The momentum before the crash = mv + m(-v) = mv – mv = 0 .
According to the law, the momentum after the crash must also equal zero. This is what we would expect: two identical cars hitting each other at the same speed head on and remaining in contact would come to an abrupt halt. Therefore all the kinetic energy of the cars has been converted into other forms of energy or damage shall we say.
That energy loss = ½mv² + ½mv² = mv² .
When only one car is moving but the relative velocity is the same we have the following equation.
The momentum before the crash = m(2v) + 0 = 2mv .
As the momentum after the crash must be the same as before and both cars remain in contact, they must now both be moving but with only half the original speed of the previously moving car.
The kinetic energy difference or loss = m(2v)²/2 – 2mv²/2 = 4mv²/2 – mv² = mv² .
Notice that this is the same energy loss or damage as in the case where both cars are moving. This is because at the moment of impact some of the previous kinetic energy remains, and is not converted.
At the other extreme, in an elastic collision, no kinetic energy is lost; it is only transferred. As in a Newton’s cradle when one of the end ball bearings hits the others, the opposite one is expelled with almost the same speed. In this case, it’s not the kinetic energy we look at, but the forces involved, which of course would be transmitted to the inelastic passengers. We can compare these forces by looking at the individual change in momentum of each car. The overall momentum remains the same which in the case where both cars are moving is given by the equation – momentum = mv + m(-v) = m(-v) + mv = 0 .
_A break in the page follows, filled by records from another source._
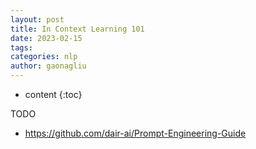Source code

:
 ```yaml
---
layout: post
title: In Context Learning 101
date: 2023-02-15
tags: 
categories: nlp
author: gaonagliu
---
```

* content
{:toc}



TODO 

- https://github.com/dair-ai/Prompt-Engineering-Guide



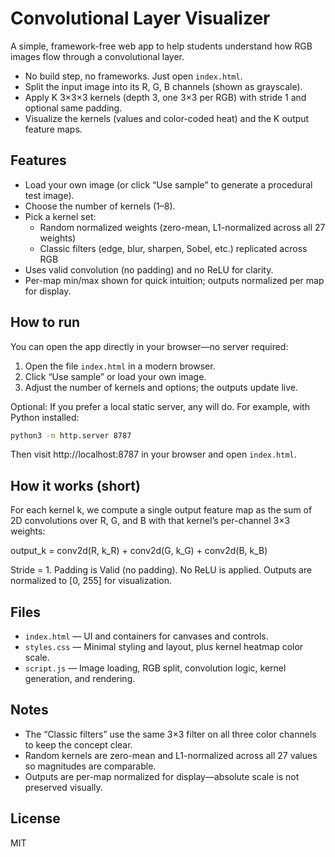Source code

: # Convolutional Layer Visualizer

A simple, framework-free web app to help students understand how RGB images flow through a convolutional layer.

- No build step, no frameworks. Just open `index.html`.
- Split the input image into its R, G, B channels (shown as grayscale).
- Apply K 3×3×3 kernels (depth 3, one 3×3 per RGB) with stride 1 and optional same padding.
- Visualize the kernels (values and color-coded heat) and the K output feature maps.

## Features

- Load your own image (or click “Use sample” to generate a procedural test image).
- Choose the number of kernels (1–8).
- Pick a kernel set:
	- Random normalized weights (zero-mean, L1-normalized across all 27 weights)
	- Classic filters (edge, blur, sharpen, Sobel, etc.) replicated across RGB
- Uses valid convolution (no padding) and no ReLU for clarity.
- Per-map min/max shown for quick intuition; outputs normalized per map for display.

## How to run

You can open the app directly in your browser—no server required:

1. Open the file `index.html` in a modern browser.
2. Click “Use sample” or load your own image.
3. Adjust the number of kernels and options; the outputs update live.

Optional: If you prefer a local static server, any will do. For example, with Python installed:

```bash
python3 -m http.server 8787
```

Then visit http://localhost:8787 in your browser and open `index.html`.

## How it works (short)

For each kernel k, we compute a single output feature map as the sum of 2D convolutions over R, G, and B with that kernel’s per-channel 3×3 weights:

output_k = conv2d(R, k_R) + conv2d(G, k_G) + conv2d(B, k_B)

Stride = 1. Padding is Valid (no padding). No ReLU is applied. Outputs are normalized to [0, 255] for visualization.

## Files

- `index.html` — UI and containers for canvases and controls.
- `styles.css` — Minimal styling and layout, plus kernel heatmap color scale.
- `script.js` — Image loading, RGB split, convolution logic, kernel generation, and rendering.

## Notes

- The “Classic filters” use the same 3×3 filter on all three color channels to keep the concept clear.
- Random kernels are zero-mean and L1-normalized across all 27 values so magnitudes are comparable.
- Outputs are per-map normalized for display—absolute scale is not preserved visually.

## License

MIT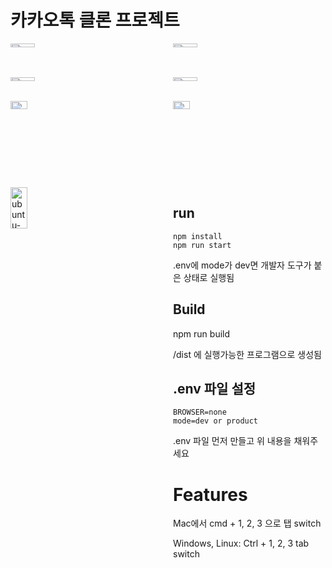 
# 카카오톡 클론 프로젝트

<div style="display: grid; grid-template-columns: 1fr 1fr; gap: 1rem;">
  <img width="40%" alt="Friends" src="https://user-images.githubusercontent.com/13645032/117103631-aabb0080-adb5-11eb-87fd-c424e821879e.png">
  <img width="40%" alt="Chats" src="https://user-images.githubusercontent.com/13645032/117103616-a2fb5c00-adb5-11eb-8e28-224adabb0cad.png">
  <img width="40%" alt="More" src="https://user-images.githubusercontent.com/13645032/117103639-adb5f100-adb5-11eb-8f58-a4138cab2436.png">
  <img width="40%" alt="More" src="https://user-images.githubusercontent.com/13645032/117658771-1b0ebb00-b1d6-11eb-9c4b-0c5a19371564.png">  
</div>

<div style="display: grid; grid-template-columns: 1fr 1fr; gap: 1rem;">
  <img width="33%" alt="ubuntu-friends" src="https://user-images.githubusercontent.com/13645032/117114371-9f79bd80-ad40-11eb-84c1-fe2cbef43112.png">
  <img width="33%" alt="ubuntu-chats" src="https://user-images.githubusercontent.com/13645032/117114381-a274ae00-ad40-11eb-83b7-73a264a95283.png">
  <img width="33%" alt="ubuntu-more" src="https://user-images.githubusercontent.com/13645032/117114384-a56f9e80-ad40-11eb-823a-35cd6da6c5a8.png">
<div/>

## run

```
npm install
npm run start
```
.env에 mode가 dev면 개발자 도구가 붙은 상태로 실행됨

## Build

npm run build

/dist 에 실행가능한 프로그램으로 생성됨

## .env 파일 설정
```
BROWSER=none
mode=dev or product

```

.env 파일 먼저 만들고 위 내용을 채워주세요

# Features

Mac에서 cmd + 1, 2, 3 으로 탭 switch

Windows, Linux: Ctrl + 1, 2, 3 tab switch
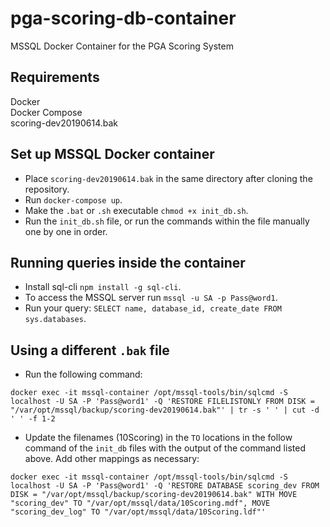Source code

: # pga-scoring-db-container
MSSQL Docker Container for the PGA Scoring System

## Requirements
Docker  
Docker Compose  
scoring-dev20190614.bak  

## Set up MSSQL Docker container
* Place `scoring-dev20190614.bak` in the same directory after cloning the repository.
* Run `docker-compose up`.
* Make the `.bat` or `.sh` executable `chmod +x init_db.sh`.
* Run the `init_db.sh` file, or run the commands within the file manually one by one in order.

## Running queries inside the container
* Install sql-cli `npm install -g sql-cli`.
* To access the MSSQL server run `mssql -u SA -p Pass@word1`.
* Run your query: `SELECT name, database_id, create_date FROM sys.databases`.

## Using a different `.bak` file
* Run the following command:  
```shell
docker exec -it mssql-container /opt/mssql-tools/bin/sqlcmd -S localhost -U SA -P 'Pass@word1' -Q 'RESTORE FILELISTONLY FROM DISK = "/var/opt/mssql/backup/scoring-dev20190614.bak"' | tr -s ' ' | cut -d ' ' -f 1-2
```
* Update the filenames (10Scoring) in the `TO` locations in the follow command of the `init_db` files with the output of the command listed above. Add other mappings as necessary:  
```shell
docker exec -it mssql-container /opt/mssql-tools/bin/sqlcmd -S localhost -U SA -P 'Pass@word1' -Q 'RESTORE DATABASE scoring_dev FROM DISK = "/var/opt/mssql/backup/scoring-dev20190614.bak" WITH MOVE "scoring_dev" TO "/var/opt/mssql/data/10Scoring.mdf", MOVE "scoring_dev_log" TO "/var/opt/mssql/data/10Scoring.ldf"'
```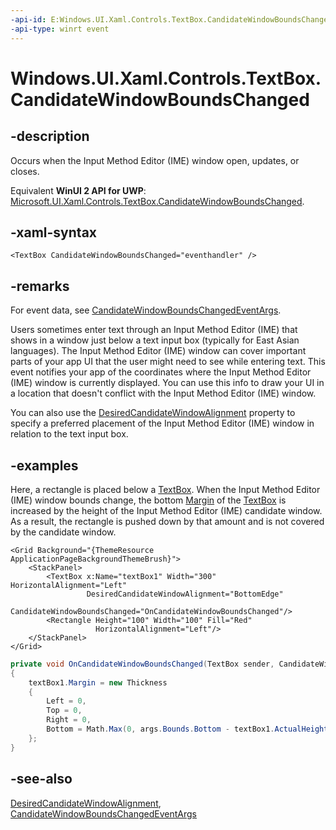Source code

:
 ```yaml
---
-api-id: E:Windows.UI.Xaml.Controls.TextBox.CandidateWindowBoundsChanged
-api-type: winrt event
---
```


<!-- Event syntax
public event Windows.Foundation.TypedEventHandler CandidateWindowBoundsChanged<Windows.UI.Xaml.Controls.TextBox,  Windows.UI.Xaml.Controls.CandidateWindowBoundsChangedEventArgs>
-->

# Windows.UI.Xaml.Controls.TextBox.CandidateWindowBoundsChanged

## -description

Occurs when the Input Method Editor (IME) window open, updates, or closes.

Equivalent **WinUI 2 API for UWP**: [Microsoft.UI.Xaml.Controls.TextBox.CandidateWindowBoundsChanged](/windows/winui/api/microsoft.ui.xaml.controls.textbox.candidatewindowboundschanged).

## -xaml-syntax

```xaml
<TextBox CandidateWindowBoundsChanged="eventhandler" />
```

## -remarks

For event data, see [CandidateWindowBoundsChangedEventArgs](candidatewindowboundschangedeventargs.md).

Users sometimes enter text through an Input Method Editor (IME) that shows in a window just below a text input box (typically for East Asian languages). The Input Method Editor (IME) window can cover important parts of your app UI that the user might need to see while entering text. This event notifies your app of the coordinates where the Input Method Editor (IME) window is currently displayed. You can use this info to draw your UI in a location that doesn't conflict with the Input Method Editor (IME) window.

You can also use the [DesiredCandidateWindowAlignment](textbox_desiredcandidatewindowalignment.md) property to specify a preferred placement of the Input Method Editor (IME) window in relation to the text input box.

## -examples

Here, a rectangle is placed below a [TextBox](textbox.md). When the Input Method Editor (IME) window bounds change, the bottom [Margin](../windows.ui.xaml/frameworkelement_margin.md) of the [TextBox](textbox.md) is increased by the height of the Input Method Editor (IME) candidate window. As a result, the rectangle is pushed down by that amount and is not covered by the candidate window.

```xaml
<Grid Background="{ThemeResource ApplicationPageBackgroundThemeBrush}">
    <StackPanel>
        <TextBox x:Name="textBox1" Width="300" HorizontalAlignment="Left"
                 DesiredCandidateWindowAlignment="BottomEdge"
                 CandidateWindowBoundsChanged="OnCandidateWindowBoundsChanged"/>
        <Rectangle Height="100" Width="100" Fill="Red"
                   HorizontalAlignment="Left"/>
    </StackPanel>
</Grid>

```

```csharp
private void OnCandidateWindowBoundsChanged(TextBox sender, CandidateWindowBoundsChangedEventArgs args)
{
    textBox1.Margin = new Thickness
    {
        Left = 0,
        Top = 0,
        Right = 0,
        Bottom = Math.Max(0, args.Bounds.Bottom - textBox1.ActualHeight)
    };
}

```

## -see-also

[DesiredCandidateWindowAlignment](textbox_desiredcandidatewindowalignment.md), [CandidateWindowBoundsChangedEventArgs](candidatewindowboundschangedeventargs.md)
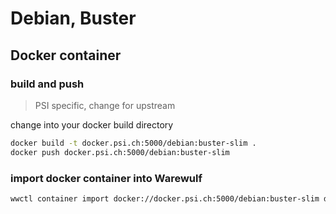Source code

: # Debian, Buster

## Docker container

### build and push

> PSI specific, change for upstream

change into your docker build directory
```bash
docker build -t docker.psi.ch:5000/debian:buster-slim .
docker push docker.psi.ch:5000/debian:buster-slim
```

### import docker container into Warewulf

```bash
wwctl container import docker://docker.psi.ch:5000/debian:buster-slim debian-10:slim
```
As both cars have had their velocities reversed after the collision, they have both undergone a change in momentum of 2vm or 2mv. Force is directly proportional to the change in momentum and is inversely proportional to the time taken; the latter would simply depend on the material of the cars.
In the other case involving a stationary and a moving car the total momentum must also be the same before and after the crash, so momentum = 2vm + 0 = 0 + 2vm = 2mv.
Here of course, all the momentum has been transferred to the previously stationary car and therefore again the individual change in momentum for both cars also equals 2mv.
So in conclusion, as the damage or force is the same when the relative velocity is the same, whether the collision is elastic or inelastic, we can reasonably infer that in an ordinary car crash, which would contain elements of both types of collision, the outcome would also be the same whether both cars are in motion or not.
The examples given assume that no other objects are involved in the collisions. To simplify the equations they were head-on collisions where frictional forces from the ground were regarded as small compared to the forces between the vehicles. The calculations show that it is the relative velocity that is important even in collisions involving moderate speeds.
The results are not surprising because a term has been wrongly used here – you may have guessed that the term is “stationary”. When we say something is stationary we mean it is not moving in relation to the ground, but as we know the ground is not stationary. At the equator, the ground is moving at 1000 mph around the center of the earth. The earth is moving at 66,000 mph around the sun, the sun is moving around the center of our galaxy, and the galaxies are flying apart at tremendous speeds. There is no fixed point in space to measure absolute speeds from, and therefore all motion is relative.